- What to work on -
For the entries below, the result should be an exact transcription of the lines from the one with "### Instructions to setup environment" up to and including the one with "### Datasets and Models", and only those.

- Data extract -

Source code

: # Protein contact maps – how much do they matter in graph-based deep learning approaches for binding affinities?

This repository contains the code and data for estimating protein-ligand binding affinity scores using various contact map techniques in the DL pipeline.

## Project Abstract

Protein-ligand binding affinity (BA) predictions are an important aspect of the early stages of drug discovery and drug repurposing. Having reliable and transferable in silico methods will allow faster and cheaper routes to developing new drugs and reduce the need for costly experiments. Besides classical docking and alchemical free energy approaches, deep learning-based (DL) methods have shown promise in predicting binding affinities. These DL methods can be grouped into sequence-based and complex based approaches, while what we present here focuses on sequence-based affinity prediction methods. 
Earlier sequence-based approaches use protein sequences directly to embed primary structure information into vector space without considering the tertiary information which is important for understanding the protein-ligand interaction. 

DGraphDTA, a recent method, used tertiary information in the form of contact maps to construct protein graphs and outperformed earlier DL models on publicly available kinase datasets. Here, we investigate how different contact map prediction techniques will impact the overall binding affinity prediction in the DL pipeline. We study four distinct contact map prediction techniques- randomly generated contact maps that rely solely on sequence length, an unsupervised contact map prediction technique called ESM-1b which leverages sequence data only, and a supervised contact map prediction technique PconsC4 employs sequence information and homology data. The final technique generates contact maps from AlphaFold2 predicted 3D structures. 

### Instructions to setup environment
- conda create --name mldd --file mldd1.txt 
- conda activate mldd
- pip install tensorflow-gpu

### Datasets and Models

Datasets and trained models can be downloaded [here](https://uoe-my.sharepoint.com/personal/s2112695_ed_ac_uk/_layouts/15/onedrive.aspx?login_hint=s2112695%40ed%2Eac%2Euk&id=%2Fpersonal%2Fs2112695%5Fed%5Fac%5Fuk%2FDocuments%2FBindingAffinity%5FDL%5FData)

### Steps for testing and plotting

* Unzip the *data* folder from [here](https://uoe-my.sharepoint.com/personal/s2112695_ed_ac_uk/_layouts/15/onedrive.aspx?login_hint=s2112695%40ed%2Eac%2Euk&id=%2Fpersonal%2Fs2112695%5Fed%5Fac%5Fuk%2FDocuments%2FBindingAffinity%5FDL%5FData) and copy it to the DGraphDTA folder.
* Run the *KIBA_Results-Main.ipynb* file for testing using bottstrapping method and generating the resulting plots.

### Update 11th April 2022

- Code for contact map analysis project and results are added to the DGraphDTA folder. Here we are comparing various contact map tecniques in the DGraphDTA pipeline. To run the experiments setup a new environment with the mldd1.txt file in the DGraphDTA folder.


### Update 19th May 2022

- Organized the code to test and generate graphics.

* * *

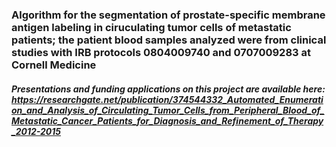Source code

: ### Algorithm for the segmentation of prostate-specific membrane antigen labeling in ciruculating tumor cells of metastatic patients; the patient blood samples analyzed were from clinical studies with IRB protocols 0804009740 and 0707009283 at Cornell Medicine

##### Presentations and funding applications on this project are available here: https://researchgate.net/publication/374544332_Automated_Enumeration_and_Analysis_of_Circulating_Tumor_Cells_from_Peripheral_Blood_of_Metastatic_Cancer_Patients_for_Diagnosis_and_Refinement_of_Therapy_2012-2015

- Reply -
### Instructions to setup environment
- conda create --name mldd --file mldd1.txt 
- conda activate mldd
- pip install tensorflow-gpu

### Datasets and Models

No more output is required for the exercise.